- IATA: none; ICAO: none; FAA LID: 23MU;

Summary
- Airport type: Public
- Owner: City of Osceola
- Serves: Osceola, Missouri
- Elevation AMSL: 900 ft / 274 m
- Coordinates: 38°01′07″N 093°41′36″W﻿ / ﻿38.01861°N 93.69333°W
- Interactive map of Osceola Municipal Airport

Runways
| Direction | Length |  | Surface |
| ft | m |
| 18/36 | 2,430 | 741 | Turf/gravel |

Statistics (2007)
- Aircraft operations: 470
- Based aircraft: 5
- Source: Federal Aviation Administration

= Osceola Municipal Airport (Missouri) =

Osceola Municipal Airport is a city-owned, public-use airport located two miles (3 km) south of the central business district of Osceola, a city in St. Clair County, Missouri, United States.

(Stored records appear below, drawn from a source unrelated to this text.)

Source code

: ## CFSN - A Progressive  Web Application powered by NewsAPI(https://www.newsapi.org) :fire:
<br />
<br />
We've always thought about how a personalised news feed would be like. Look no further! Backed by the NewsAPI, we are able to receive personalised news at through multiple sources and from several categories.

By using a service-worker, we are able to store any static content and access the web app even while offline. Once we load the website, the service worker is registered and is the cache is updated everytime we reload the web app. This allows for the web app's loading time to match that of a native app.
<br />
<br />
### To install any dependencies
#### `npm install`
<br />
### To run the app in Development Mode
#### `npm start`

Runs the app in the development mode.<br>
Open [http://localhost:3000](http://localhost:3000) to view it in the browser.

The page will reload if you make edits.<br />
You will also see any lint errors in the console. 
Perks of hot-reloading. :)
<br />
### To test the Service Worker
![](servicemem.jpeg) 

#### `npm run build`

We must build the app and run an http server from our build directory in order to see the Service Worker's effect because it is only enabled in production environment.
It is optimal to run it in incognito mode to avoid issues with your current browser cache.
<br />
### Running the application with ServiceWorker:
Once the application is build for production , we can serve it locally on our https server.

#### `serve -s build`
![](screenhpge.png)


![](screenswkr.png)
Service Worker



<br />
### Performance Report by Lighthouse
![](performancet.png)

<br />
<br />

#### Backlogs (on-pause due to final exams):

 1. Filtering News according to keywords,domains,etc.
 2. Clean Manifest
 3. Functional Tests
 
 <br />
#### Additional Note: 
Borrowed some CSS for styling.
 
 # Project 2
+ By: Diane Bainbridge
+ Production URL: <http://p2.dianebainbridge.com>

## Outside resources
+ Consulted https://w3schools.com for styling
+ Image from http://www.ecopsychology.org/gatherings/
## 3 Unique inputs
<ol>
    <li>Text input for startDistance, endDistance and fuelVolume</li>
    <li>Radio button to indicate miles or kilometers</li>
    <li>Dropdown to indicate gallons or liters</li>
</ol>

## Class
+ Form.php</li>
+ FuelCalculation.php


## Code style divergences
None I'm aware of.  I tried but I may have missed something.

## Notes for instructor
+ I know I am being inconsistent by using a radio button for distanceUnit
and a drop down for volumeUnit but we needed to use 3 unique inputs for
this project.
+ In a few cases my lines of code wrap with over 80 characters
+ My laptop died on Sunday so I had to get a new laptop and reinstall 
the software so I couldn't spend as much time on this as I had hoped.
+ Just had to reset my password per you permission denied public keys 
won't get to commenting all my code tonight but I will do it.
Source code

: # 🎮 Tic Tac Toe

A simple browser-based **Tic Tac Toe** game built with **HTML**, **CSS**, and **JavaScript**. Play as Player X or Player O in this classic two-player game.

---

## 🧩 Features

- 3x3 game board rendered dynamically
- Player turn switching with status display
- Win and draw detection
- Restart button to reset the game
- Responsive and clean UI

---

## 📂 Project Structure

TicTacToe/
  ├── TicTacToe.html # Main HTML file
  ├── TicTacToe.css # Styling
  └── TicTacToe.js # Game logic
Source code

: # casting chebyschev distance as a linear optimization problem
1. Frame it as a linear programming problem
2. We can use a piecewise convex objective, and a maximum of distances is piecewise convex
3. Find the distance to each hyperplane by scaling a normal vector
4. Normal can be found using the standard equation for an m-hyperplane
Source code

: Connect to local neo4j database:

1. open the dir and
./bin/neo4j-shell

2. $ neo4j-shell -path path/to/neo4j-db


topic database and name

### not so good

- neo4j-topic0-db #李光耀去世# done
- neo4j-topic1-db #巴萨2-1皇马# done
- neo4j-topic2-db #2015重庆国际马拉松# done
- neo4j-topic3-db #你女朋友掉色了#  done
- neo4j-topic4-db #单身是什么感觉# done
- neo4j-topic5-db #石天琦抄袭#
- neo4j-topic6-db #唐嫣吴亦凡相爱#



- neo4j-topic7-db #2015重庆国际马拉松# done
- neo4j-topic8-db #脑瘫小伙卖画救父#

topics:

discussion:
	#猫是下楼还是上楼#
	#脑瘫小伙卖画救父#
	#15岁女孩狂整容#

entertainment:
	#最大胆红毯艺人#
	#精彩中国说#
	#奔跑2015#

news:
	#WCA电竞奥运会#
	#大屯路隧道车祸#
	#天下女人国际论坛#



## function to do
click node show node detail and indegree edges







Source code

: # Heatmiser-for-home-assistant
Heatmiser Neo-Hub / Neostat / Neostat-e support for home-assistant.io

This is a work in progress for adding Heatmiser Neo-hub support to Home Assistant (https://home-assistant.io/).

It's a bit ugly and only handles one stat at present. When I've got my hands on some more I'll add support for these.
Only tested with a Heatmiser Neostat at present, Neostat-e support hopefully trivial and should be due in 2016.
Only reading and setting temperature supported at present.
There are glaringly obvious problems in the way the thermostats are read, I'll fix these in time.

== Facilities and aircraft ==
Osceola Municipal Airport covers an area of 41 acre and has one runway designated 18/36 with a 2,430 x 74 ft (741 x 23 m) turf and gravel surface.

For the 12-month period ending June 12, 2007, the airport had 470 general aviation aircraft operations, an average of 39 per month. At that time there were 5 single-engine aircraft based at this airport.